The chair of Target Healthcare REIT says deals support the valuation of the company’s care home properties – even as listed real estate firms’ stock prices suffer.

Announcing the REIT’s results for the year to 30 June, chair Alison Fyfe noted that listed property companies continue to trade largely at a discount to EPRA net tangible assets. Target’s own NTA per share stands at 110.7p. That is up by almost 6% year-on-year but is a fifth down on a closing share price yesterday of 89.7p.

“The prevailing mismatch between market evidence of direct investment in our sector and stock market valuations has attracted comment,” Fyfe said. “Whilst we can’t answer for all property, we have clear evidence that transactions in prime care home real estate such as ours are supportive of our valuations.”

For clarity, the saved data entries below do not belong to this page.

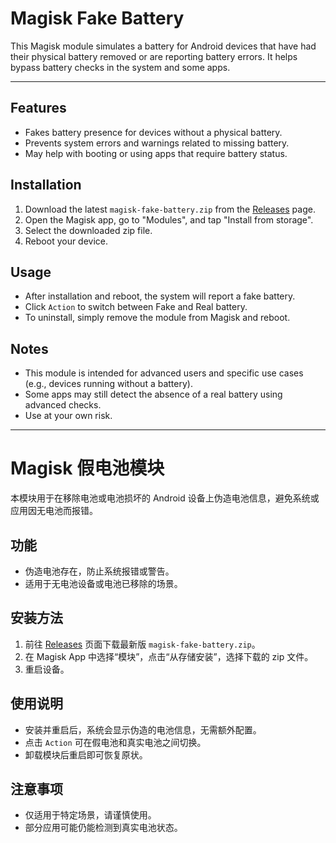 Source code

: # Magisk Fake Battery

This Magisk module simulates a battery for Android devices that have had their physical battery removed or are reporting battery errors. It helps bypass battery checks in the system and some apps.

---

## Features

- Fakes battery presence for devices without a physical battery.
- Prevents system errors and warnings related to missing battery.
- May help with booting or using apps that require battery status.

## Installation

1. Download the latest `magisk-fake-battery.zip` from the [Releases](https://github.com/NewFuture/magisk-modules/releases) page.
2. Open the Magisk app, go to "Modules", and tap "Install from storage".
3. Select the downloaded zip file.
4. Reboot your device.

## Usage

- After installation and reboot, the system will report a fake battery.
- Click `Action` to switch between Fake and Real battery.
- To uninstall, simply remove the module from Magisk and reboot.

## Notes

- This module is intended for advanced users and specific use cases (e.g., devices running without a battery).
- Some apps may still detect the absence of a real battery using advanced checks.
- Use at your own risk.

---

# Magisk 假电池模块

本模块用于在移除电池或电池损坏的 Android 设备上伪造电池信息，避免系统或应用因无电池而报错。

## 功能

- 伪造电池存在，防止系统报错或警告。
- 适用于无电池设备或电池已移除的场景。

## 安装方法

1. 前往 [Releases](https://github.com/NewFuture/magisk-modules/releases) 页面下载最新版 `magisk-fake-battery.zip`。
2. 在 Magisk App 中选择“模块”，点击“从存储安装”，选择下载的 zip 文件。
3. 重启设备。

## 使用说明

- 安装并重启后，系统会显示伪造的电池信息，无需额外配置。
- 点击 `Action` 可在假电池和真实电池之间切换。
- 卸载模块后重启即可恢复原状。

## 注意事项

- 仅适用于特定场景，请谨慎使用。
- 部分应用可能仍能检测到真实电池状态。
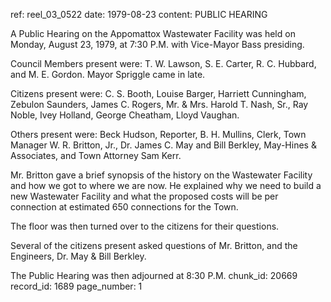 ref: reel_03_0522
date: 1979-08-23
content: PUBLIC HEARING

A Public Hearing on the Appomattox Wastewater Facility was held on Monday, August 23, 1979, at 7:30 P.M. with Vice-Mayor Bass presiding.

Council Members present were: T. W. Lawson, S. E. Carter, R. C. Hubbard, and M. E. Gordon. Mayor Spriggle came in late.

Citizens present were: C. S. Booth, Louise Barger, Harriett Cunningham, Zebulon Saunders, James C. Rogers, Mr. & Mrs. Harold T. Nash, Sr., Ray Noble, Ivey Holland, George Cheatham, Lloyd Vaughan.

Others present were: Beck Hudson, Reporter, B. H. Mullins, Clerk, Town Manager W. R. Britton, Jr., Dr. James C. May and Bill Berkley, May-Hines & Associates, and Town Attorney Sam Kerr.

Mr. Britton gave a brief synopsis of the history on the Wastewater Facility and how we got to where we are now. He explained why we need to build a new Wastewater Facility and what the proposed costs will be per connection at estimated 650 connections for the Town.

The floor was then turned over to the citizens for their questions.

Several of the citizens present asked questions of Mr. Britton, and the Engineers, Dr. May & Bill Berkley.

The Public Hearing was then adjourned at 8:30 P.M.
chunk_id: 20669
record_id: 1689
page_number: 1

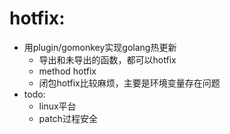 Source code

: 
# hotfix:
- 用plugin/gomonkey实现golang热更新
  - 导出和未导出的函数，都可以hotfix
  - method hotfix
  - 闭包hotfix比较麻烦，主要是环境变量存在问题
- todo:
  - linux平台
  - patch过程安全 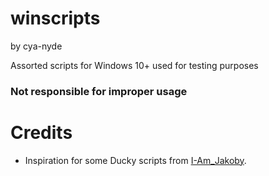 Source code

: # winscripts
by cya-nyde

Assorted scripts for Windows 10+ used for testing purposes

### Not responsible for improper usage

# Credits
* Inspiration for some Ducky scripts from [I-Am_Jakoby](https://github.com/I-Am-Jakoby).

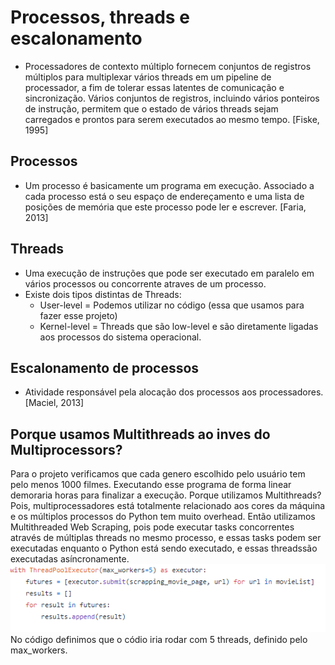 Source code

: # Processos, threads e escalonamento
 * Processadores de contexto múltiplo fornecem conjuntos de registros múltiplos para multiplexar vários threads em um pipeline de processador, a fim de tolerar essas latentes de comunicação e sincronização. Vários conjuntos de registros, incluindo vários ponteiros de instrução, permitem que o estado de vários threads sejam carregados e prontos para serem executados ao mesmo tempo. [Fiske, 1995]
## Processos
* Um processo é basicamente um programa em execução. Associado a cada processo está o seu espaço de endereçamento e uma lista de posições de memória que este processo pode ler e escrever. [Faria, 2013]

## Threads
* Uma execução de instruções que pode ser executado em paralelo em vários processos ou concorrente atraves de um processo.
* Existe dois tipos distintas de Threads:
    * User-level = Podemos utilizar no código (essa que usamos para fazer esse projeto) 
    * Kernel-level = Threads que são low-level e são diretamente ligadas aos processos do sistema operacional.
## Escalonamento de processos
* Atividade responsável pela alocação dos processos aos processadores.[Maciel, 2013]

## Porque usamos Multithreads ao inves do Multiprocessors?
Para o projeto verificamos que cada genero escolhido pelo usuário tem pelo menos 1000 filmes. Executando esse programa de forma linear demoraria horas para finalizar a execução. Porque utilizamos Multithreads? Pois, multiprocessadores está totalmente relacionado aos cores da máquina e os múltiplos processos do Python tem muito overhead.
Então utilizamos Multithreaded Web Scraping, pois pode executar tasks concorrentes através de múltiplas threads no mesmo processo, e essas tasks podem ser executadas enquanto o Python está sendo executado, e essas threadssão executadas asíncronamente.
![Screenshot](images/thread.png)
No código definimos que o códio iria rodar com 5 threads, definido pelo max_workers.


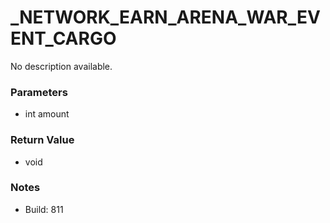 # _NETWORK_EARN_ARENA_WAR_EVENT_CARGO

No description available.

### Parameters
* int amount

### Return Value
* void

### Notes
* Build: 811

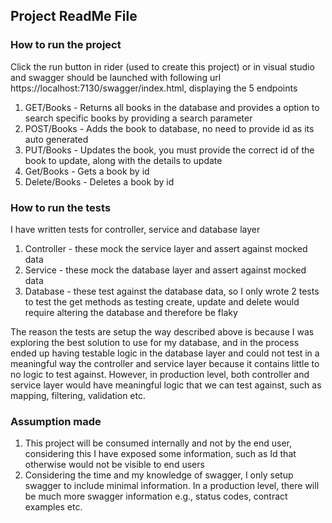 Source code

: ## Project ReadMe File

### How to run the project

Click the run button in rider (used to create this project) or in visual studio and swagger should be launched with following url https://localhost:7130/swagger/index.html, displaying the 5 endpoints
1. GET/Books - Returns all books in the database and provides a option to search specific books by providing a search parameter 
2. POST/Books - Adds the book to database, no need to provide id as its auto generated
3. PUT/Books - Updates the book, you must provide the correct id of the book to update, along with the details to update
4. Get/Books - Gets a book by id
5. Delete/Books - Deletes a book by id

### How to run the tests

I have written tests for controller, service and database layer

1. Controller - these mock the service layer and assert against mocked data
2. Service - these mock the database layer and assert against mocked data
3. Database - these test against the database data, so I only wrote 2 tests to test the get methods as testing create, update and delete would require altering the database and therefore be flaky

The reason the tests are setup the way described above is because I was exploring the best solution to use for my database, and in the process ended up having testable logic in the database layer and could not test in a meaningful way the controller and service layer because it contains little to no logic to test against. However, in production level, both controller and service layer would have meaningful logic that we can test against, such as mapping, filtering, validation etc.

### Assumption made

1. This project will be consumed internally and not by the end user, considering this I have exposed some information, such as Id that otherwise would not be visible to end users
2. Considering the time and my knowledge of swagger, I only setup swagger to include minimal information. In a production level, there will be much more swagger information e.g., status codes, contract examples etc.
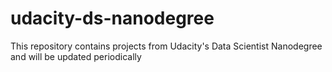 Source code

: # udacity-ds-nanodegree
This repository contains projects from Udacity's Data Scientist Nanodegree and will be updated periodically

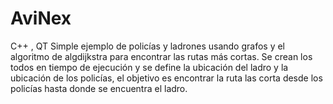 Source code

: AviNex
======

C++ , QT Simple ejemplo  de policías y ladrones usando grafos y el algoritmo de algdijkstra para encontrar las rutas más cortas.  Se crean los todos en tiempo de ejecución y se define la ubicación del ladro y la ubicación de los policías, el objetivo es encontrar la ruta las corta desde los policías hasta donde se encuentra el ladro.
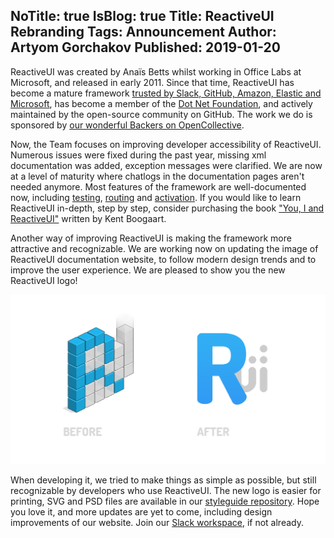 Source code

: NoTitle: true
IsBlog: true
Title: ReactiveUI Rebranding
Tags: Announcement
Author: Artyom Gorchakov
Published: 2019-01-20
---

ReactiveUI was created by Anaïs Betts whilst working in Office Labs at Microsoft, and released in early 2011. Since that time, ReactiveUI has become a mature framework [trusted by Slack, GitHub, Amazon, Elastic and Microsoft](https://github.com/reactiveui/ReactiveUI/issues/979#issuecomment-196735701), has become a member of the [Dot Net Foundation](https://www.dotnetfoundation.org/), and actively maintained by the open-source community on GitHub. The work we do is sponsored by [our wonderful Backers on OpenCollective](https://opencollective.com/reactiveui).

Now, the Team focuses on improving developer accessibility of ReactiveUI. Numerous issues were fixed during the past year, missing xml documentation was added, exception messages were clarified. We are now at a level of maturity where chatlogs in the documentation pages aren't needed anymore. Most features of the framework are well-documented now, including [testing](https://reactiveui.net/docs/handbook/testing/), [routing](https://reactiveui.net/docs/handbook/routing/) and [activation](https://reactiveui.net/docs/handbook/when-activated/). If you would like to learn ReactiveUI in-depth, step by step, consider purchasing the book ["You, I and ReactiveUI"](https://kent-boogaart.com/you-i-and-reactiveui/) written by Kent Boogaart.

Another way of improving ReactiveUI is making the framework more attractive and recognizable. We are working now on updating the image of ReactiveUI documentation website, to follow modern design trends and to improve the user experience. We are pleased to show you the new ReactiveUI logo!

<img src="before-after.png" alt="before after"/>

When developing it, we tried to make things as simple as possible, but still recognizable by developers who use ReactiveUI. The new logo is easier for printing, SVG and PSD files are available in our [styleguide repository](https://github.com/reactiveui/styleguide/). Hope you love it, and more updates are yet to come, including design improvements of our website. Join our [Slack workspace](https://reactiveui.net/slack), if not already.
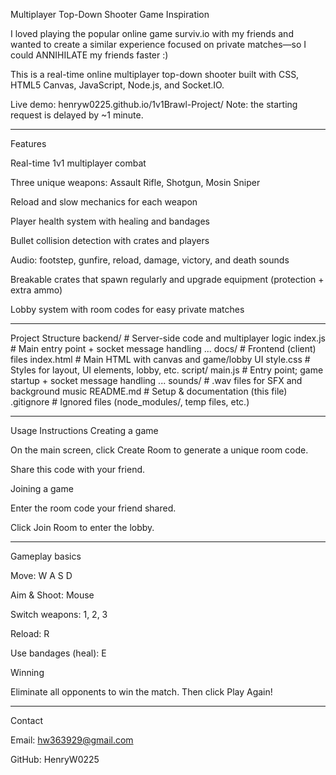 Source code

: Multiplayer Top-Down Shooter Game
Inspiration

I loved playing the popular online game surviv.io with my friends and wanted to create a similar experience focused on private matches—so I could ANNIHILATE my friends faster :)

This is a real-time online multiplayer top-down shooter built with CSS, HTML5 Canvas, JavaScript, Node.js, and Socket.IO.

Live demo: henryw0225.github.io/1v1Brawl-Project/
Note: the starting request is delayed by ~1 minute.

--------------------------------------------------------------------------------------------------------------------------------------------------------------------------------------------

Features

Real-time 1v1 multiplayer combat

Three unique weapons: Assault Rifle, Shotgun, Mosin Sniper

Reload and slow mechanics for each weapon

Player health system with healing and bandages

Bullet collision detection with crates and players

Audio: footstep, gunfire, reload, damage, victory, and death sounds

Breakable crates that spawn regularly and upgrade equipment (protection + extra ammo)

Lobby system with room codes for easy private matches

--------------------------------------------------------------------------------------------------------------------------------------------------------------------------------------------

Project Structure
backend/           # Server-side code and multiplayer logic
  index.js         # Main entry point + socket message handling
  ...
docs/              # Frontend (client) files
  index.html       # Main HTML with canvas and game/lobby UI
  style.css        # Styles for layout, UI elements, lobby, etc.
  script/
    main.js        # Entry point; game startup + socket message handling
    ...
    sounds/        # .wav files for SFX and background music
README.md          # Setup & documentation (this file)
.gitignore         # Ignored files (node_modules/, temp files, etc.)

--------------------------------------------------------------------------------------------------------------------------------------------------------------------------------------------

Usage Instructions
Creating a game

On the main screen, click Create Room to generate a unique room code.

Share this code with your friend.

Joining a game

Enter the room code your friend shared.

Click Join Room to enter the lobby.

--------------------------------------------------------------------------------------------------------------------------------------------------------------------------------------------

Gameplay basics

Move: W A S D

Aim & Shoot: Mouse

Switch weapons: 1, 2, 3

Reload: R

Use bandages (heal): E

Winning

Eliminate all opponents to win the match. Then click Play Again!

--------------------------------------------------------------------------------------------------------------------------------------------------------------------------------------------

Contact

Email: hw363929@gmail.com

GitHub: HenryW0225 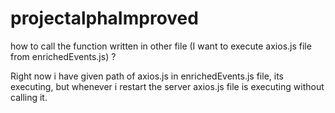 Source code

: # projectalphaImproved


how to call the function written in other file (I want to execute axios.js file from enrichedEvents.js) ?

Right now i have given path of axios.js in enrichedEvents.js file,
its executing, but whenever i restart the server axios.js file is executing without calling it.
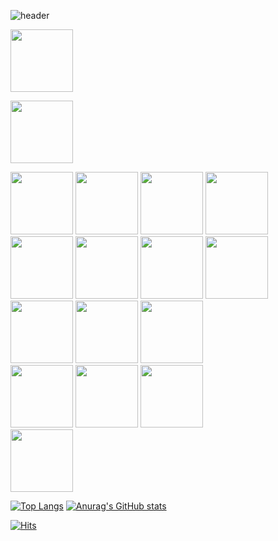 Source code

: 
![header](https://capsule-render.vercel.app/api?type=rect&height=300&color=fcb103&text=ttugbaegi0521&fontColor=ffffff&desc=MinJun%20Oh&descAlign=50&descAlignY=66)

<div>
  <a href="https://www.instagram.com/ttugbaegi0521/" target="_blank"><img src="https://img.shields.io/badge/instagram-E4405F?style=flat-square&logo=instagram&logoColor=white" style="width:100px;"/></a>

  <a href="sjalunch.com" target="_blank"><img src="https://img.shields.io/badge/website-000000?style=for-the-badge&logo=About.me&logoColor=white" style="width:100px;"/></a>

  <img src="https://img.shields.io/badge/mac%20os-000000?style=for-the-badge&logo=apple&logoColor=white" style="width:100px;"/>
  <img src="https://img.shields.io/badge/Windows-0078D6?style=for-the-badge&logo=windows&logoColor=white" style="width:100px;"/>

  
  <img src="https://img.shields.io/badge/Python-3776AB?style=for-the-badge&logo=python&logoColor=white" style="width:100px;"/>
  <img src="https://img.shields.io/badge/HTML-239120?style=for-the-badge&logo=html5&logoColor=white" style="width:100px;"/>
  <img src="https://img.shields.io/badge/JavaScript-F7DF1E?style=for-the-badge&logo=JavaScript&logoColor=white" style="width:100px;"/>
  <img src="https://img.shields.io/badge/Node.js-43853D?style=for-the-badge&logo=node.js&logoColor=white" style="width:100px;"/>
  <img src="https://img.shields.io/badge/React-20232A?style=for-the-badge&logo=react&logoColor=61DAFB" style="width:100px;"/>
  <img src="https://img.shields.io/badge/MongoDB-4EA94B?style=for-the-badge&logo=mongodb&logoColor=white" style="width:100px;"/>
  <img src="https://img.shields.io/badge/Amazon_AWS-232F3E?style=for-the-badge&logo=amazon-aws&logoColor=white" style="width:100px;"/>
  <img src="https://img.shields.io/badge/Next.js-000?logo=nextdotjs&logoColor=fff&style=for-the-badge" style="width:100px;"/>
  <img src="https://img.shields.io/badge/npm-CB3837?style=for-the-badge&logo=npm&logoColor=white" style="width:100px;"/>
<br/>
  <img src="https://img.shields.io/badge/Visual_Studio_Code-0078D4?style=for-the-badge&logo=visual%20studio%20code&logoColor=white" style="width:100px;"/>
  <img src="https://img.shields.io/badge/NeoVim-%2357A143.svg?&style=for-the-badge&logo=neovim&logoColor=white" style="width:100px;"/>
<img src="https://img.shields.io/badge/iTerm2-000000?style=for-the-badge&logo=iterm2&logoColor=white" style="width:100px;"/>
<br/>
<img src="https://img.shields.io/badge/Google_chrome-4285F4?style=for-the-badge&logo=Google-chrome&logoColor=white" style="width:100px;"/>


  
</div>


[![Top Langs](https://github-readme-stats.vercel.app/api/top-langs/?username=ttugbaegi0521)](https://github.com/anuraghazra/github-readme-stats)
[![Anurag's GitHub stats](https://github-readme-stats.vercel.app/api?username=ttugbaegi0521)](https://github.com/anuraghazra/github-readme-stats)


[![Hits](https://hits.seeyoufarm.com/api/count/incr/badge.svg?url=https%3A%2F%2Fgithub.com%2Fttugbaegi0521%2F&count_bg=%2379C83D&title_bg=%23555555&icon=&icon_color=%23E7E7E7&title=hits&edge_flat=false)](https://hits.seeyoufarm.com)

<!---
ttugbaegi0521/ttugbaegi0521 is a ✨ special ✨ repository because its `README.md` (this file) appears on your GitHub profile.
You can click the Preview link to take a look at your changes.
--->

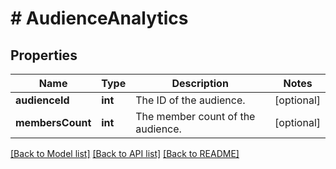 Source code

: # # AudienceAnalytics

## Properties

Name | Type | Description | Notes
------------ | ------------- | ------------- | -------------
**audienceId** | **int** | The ID of the audience. | [optional] 
**membersCount** | **int** | The member count of the audience. | [optional] 

[[Back to Model list]](../../README.md#documentation-for-models) [[Back to API list]](../../README.md#documentation-for-api-endpoints) [[Back to README]](../../README.md)


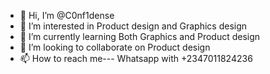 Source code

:- 👋 Hi, I’m @C0nf1dense
- 👀 I’m interested in Product design and Graphics design 
- 🌱 I’m currently learning Both Graphics and Product design 
- 💞️ I’m looking to collaborate on Product design 
- 📫 How to reach me--- Whatsapp with +2347011824236

<!---
C0nf1dense/C0nf1dense is a ✨ special ✨ repository because its `README.md` (this file) appears on your GitHub profile.
You can click the Preview link to take a look at your changes.
--->
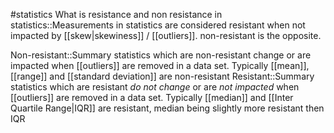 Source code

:#statistics 
What is resistance and non resistance in statistics::Measurements in statistics are considered resistant when not impacted by [[skew|skewiness]] / [[outliers]]. non-resistant is the opposite. 

Non-resistant::Summary statistics which are non-resistant change or are impacted when [[outliers]] are removed in a data set. Typically [[mean]], [[range]] and [[standard deviation]] are non-resistant
Resistant::Summary statistics which are resistant *do not change* or are *not impacted* when [[outliers]] are removed in a data set. Typically [[median]] and [[Inter Quartile Range|IQR]] are resistant, median being slightly more resistant then IQR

The REIT has completed £71m of disposals since late 2022, Fyfe said, all at or above book value. A disposal of four assets in June this year was at an implied net initial yield of 5.6%.

“Reliability of our valuations is further supported by their lack of volatility,” the chair added. “During the macro-driven sector-wide yield shift seen in late 2022 the initial reaction was an outward yield shift of 40-50 bps in our assets which then stabilised relatively quickly at only 30-40 bps as evidence from transactional activity and the strong underlying trading performance across our portfolio provided reliable data points for valuers. We have seen valuation growth for six consecutive quarters since.”

The company posted like-for-like valuation growth for the year of 3.7%.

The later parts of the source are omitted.